8. Brandon Nakashima
Age: 22; Current rank: 134th (last year: 47th)
After a bright 2022, Nakashima suffered a lost year of sorts. He spent much of the year battling a nagging knee injury; after ranking in the mid-40s for most of the spring, he found himself in the 150s in October. He rallied, pummeling No. 5 Holger Rune in Shanghai in October, and including challenger events, he won seven of his last nine matches of the year.
9. Christopher Eubanks
Age: 27; Current rank: 34th (last year: 123rd)
The story of the summer, Eubanks reached the quarterfinals in Miami, then produced a 14-4 record on grass, winning in Mallorca and beating Stefanos Tsitsipas on the way to the Wimbledon quarterfinals.

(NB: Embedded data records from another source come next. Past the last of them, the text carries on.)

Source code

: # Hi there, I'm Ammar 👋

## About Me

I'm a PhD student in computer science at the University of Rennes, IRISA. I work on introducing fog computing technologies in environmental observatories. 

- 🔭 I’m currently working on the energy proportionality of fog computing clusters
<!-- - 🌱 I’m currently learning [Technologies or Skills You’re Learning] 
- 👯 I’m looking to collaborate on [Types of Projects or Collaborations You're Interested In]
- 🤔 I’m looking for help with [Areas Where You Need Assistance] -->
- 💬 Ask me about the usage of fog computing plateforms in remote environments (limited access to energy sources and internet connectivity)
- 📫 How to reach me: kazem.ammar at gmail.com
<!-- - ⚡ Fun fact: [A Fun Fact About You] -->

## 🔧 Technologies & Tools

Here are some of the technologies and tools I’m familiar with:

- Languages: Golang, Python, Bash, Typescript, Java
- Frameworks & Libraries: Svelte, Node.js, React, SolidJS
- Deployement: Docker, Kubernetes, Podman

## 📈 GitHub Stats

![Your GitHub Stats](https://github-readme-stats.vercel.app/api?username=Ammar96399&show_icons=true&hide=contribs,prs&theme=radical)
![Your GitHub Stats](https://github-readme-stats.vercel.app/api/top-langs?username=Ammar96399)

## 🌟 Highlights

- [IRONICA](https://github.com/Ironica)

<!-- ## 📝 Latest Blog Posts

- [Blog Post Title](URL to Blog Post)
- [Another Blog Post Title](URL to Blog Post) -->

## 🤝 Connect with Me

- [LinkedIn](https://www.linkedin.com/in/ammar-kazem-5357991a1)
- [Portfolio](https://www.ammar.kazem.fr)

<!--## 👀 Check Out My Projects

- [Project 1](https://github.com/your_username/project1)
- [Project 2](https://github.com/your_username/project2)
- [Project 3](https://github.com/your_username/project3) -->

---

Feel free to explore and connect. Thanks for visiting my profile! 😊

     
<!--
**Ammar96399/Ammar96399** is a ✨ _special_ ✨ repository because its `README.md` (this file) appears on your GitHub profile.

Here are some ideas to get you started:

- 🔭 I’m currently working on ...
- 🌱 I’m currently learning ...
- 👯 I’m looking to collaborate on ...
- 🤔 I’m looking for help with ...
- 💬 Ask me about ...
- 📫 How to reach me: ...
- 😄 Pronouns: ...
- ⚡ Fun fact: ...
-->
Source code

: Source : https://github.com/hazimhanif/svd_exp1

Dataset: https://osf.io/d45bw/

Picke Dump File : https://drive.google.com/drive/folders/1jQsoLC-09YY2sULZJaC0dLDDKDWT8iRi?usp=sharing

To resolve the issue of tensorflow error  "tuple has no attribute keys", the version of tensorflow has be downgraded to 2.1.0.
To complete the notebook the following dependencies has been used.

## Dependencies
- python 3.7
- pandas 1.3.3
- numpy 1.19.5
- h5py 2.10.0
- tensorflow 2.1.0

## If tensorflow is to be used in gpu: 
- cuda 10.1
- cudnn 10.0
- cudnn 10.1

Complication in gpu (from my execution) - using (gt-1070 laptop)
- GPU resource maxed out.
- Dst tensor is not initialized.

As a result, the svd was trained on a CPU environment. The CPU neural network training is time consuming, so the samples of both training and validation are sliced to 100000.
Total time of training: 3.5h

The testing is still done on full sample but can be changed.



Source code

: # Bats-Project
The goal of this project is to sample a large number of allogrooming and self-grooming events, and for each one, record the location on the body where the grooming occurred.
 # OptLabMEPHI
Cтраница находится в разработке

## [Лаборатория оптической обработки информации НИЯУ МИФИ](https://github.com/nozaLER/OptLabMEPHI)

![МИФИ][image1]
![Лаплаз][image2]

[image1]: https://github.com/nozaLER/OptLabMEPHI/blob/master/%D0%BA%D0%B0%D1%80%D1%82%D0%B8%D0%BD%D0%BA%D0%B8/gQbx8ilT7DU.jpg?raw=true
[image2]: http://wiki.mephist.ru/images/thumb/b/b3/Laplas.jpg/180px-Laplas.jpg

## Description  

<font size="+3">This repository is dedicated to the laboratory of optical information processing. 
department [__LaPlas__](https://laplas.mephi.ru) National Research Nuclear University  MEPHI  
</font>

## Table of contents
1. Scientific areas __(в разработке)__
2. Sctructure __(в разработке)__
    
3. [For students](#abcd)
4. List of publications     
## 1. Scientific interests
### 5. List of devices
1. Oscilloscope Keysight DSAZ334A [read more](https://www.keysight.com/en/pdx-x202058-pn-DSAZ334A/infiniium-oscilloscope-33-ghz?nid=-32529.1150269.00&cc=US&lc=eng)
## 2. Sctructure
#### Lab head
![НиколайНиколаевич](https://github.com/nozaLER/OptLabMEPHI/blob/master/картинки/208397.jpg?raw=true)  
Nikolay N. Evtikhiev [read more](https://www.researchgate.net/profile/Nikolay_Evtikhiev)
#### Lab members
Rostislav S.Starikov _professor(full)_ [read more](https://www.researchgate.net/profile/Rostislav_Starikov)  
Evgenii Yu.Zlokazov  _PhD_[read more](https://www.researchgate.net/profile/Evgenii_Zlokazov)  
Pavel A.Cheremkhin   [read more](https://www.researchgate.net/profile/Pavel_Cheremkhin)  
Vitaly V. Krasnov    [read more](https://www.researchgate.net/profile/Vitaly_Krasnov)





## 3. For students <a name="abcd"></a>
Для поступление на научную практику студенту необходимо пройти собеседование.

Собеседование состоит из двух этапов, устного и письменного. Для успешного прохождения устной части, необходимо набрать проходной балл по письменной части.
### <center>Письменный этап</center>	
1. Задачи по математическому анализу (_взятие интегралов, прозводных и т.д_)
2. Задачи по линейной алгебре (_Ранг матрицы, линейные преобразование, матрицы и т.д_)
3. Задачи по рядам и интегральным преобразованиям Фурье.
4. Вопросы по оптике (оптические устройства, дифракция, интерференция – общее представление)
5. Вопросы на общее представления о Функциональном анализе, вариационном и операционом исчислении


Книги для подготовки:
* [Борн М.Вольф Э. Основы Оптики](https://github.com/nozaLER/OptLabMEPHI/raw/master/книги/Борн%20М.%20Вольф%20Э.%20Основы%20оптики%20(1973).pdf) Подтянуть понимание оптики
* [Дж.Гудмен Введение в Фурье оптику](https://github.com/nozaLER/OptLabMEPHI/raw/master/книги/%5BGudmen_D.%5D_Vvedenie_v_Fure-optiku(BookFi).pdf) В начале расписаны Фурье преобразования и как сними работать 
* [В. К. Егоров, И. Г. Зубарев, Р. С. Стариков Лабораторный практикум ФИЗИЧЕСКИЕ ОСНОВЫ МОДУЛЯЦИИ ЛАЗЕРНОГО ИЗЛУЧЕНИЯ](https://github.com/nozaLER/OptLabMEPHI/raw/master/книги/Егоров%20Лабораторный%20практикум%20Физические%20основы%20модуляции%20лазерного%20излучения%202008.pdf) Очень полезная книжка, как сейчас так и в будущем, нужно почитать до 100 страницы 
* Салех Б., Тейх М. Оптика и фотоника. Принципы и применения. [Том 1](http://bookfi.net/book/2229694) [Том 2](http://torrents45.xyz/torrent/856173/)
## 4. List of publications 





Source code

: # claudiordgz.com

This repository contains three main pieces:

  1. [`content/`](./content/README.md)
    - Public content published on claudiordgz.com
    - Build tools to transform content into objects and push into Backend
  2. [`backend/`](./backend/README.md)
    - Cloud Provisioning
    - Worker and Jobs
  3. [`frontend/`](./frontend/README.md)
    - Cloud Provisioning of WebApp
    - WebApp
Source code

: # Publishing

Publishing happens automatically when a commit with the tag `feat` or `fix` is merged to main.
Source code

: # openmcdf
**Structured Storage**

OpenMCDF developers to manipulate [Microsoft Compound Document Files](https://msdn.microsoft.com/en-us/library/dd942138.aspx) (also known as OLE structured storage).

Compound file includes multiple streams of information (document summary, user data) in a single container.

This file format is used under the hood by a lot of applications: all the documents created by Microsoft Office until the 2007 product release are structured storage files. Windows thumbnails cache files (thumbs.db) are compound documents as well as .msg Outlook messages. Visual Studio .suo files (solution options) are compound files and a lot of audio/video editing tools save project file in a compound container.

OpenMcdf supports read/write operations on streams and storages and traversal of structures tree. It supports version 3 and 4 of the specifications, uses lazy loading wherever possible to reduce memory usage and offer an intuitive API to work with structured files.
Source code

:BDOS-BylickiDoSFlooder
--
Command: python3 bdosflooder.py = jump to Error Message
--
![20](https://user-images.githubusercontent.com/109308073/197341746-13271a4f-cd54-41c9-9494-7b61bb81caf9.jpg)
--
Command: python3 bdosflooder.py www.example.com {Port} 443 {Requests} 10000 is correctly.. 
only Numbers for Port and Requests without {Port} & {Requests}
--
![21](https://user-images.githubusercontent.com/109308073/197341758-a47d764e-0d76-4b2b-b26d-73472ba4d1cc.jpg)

Things trailed off from there. He lost nine of 12 matches to slip back out of the ATP top 30. Tennis Abstract’s Elo rankings — which are predictive and results-based instead of points-based — currently rank him just 67th. Does he have another surge in him?
10. Alex Michelsen
Age: 19; Current rank: 97th (last year: 600th)
It might be presumptuous putting the teenager here instead of more established players such as Mackenzie McDonald or Marcos Giron. But it’s more fun, too. The big-serving, 6-foot-4 Michelsen took down both McDonald and John Isner on his way to the Newport finals in July. Success on the challenger and futures circuits bumped him into the top 100 and earned him a spot in the year-end NextGen finals. He’s very much a work in progress, but he’s a name to watch.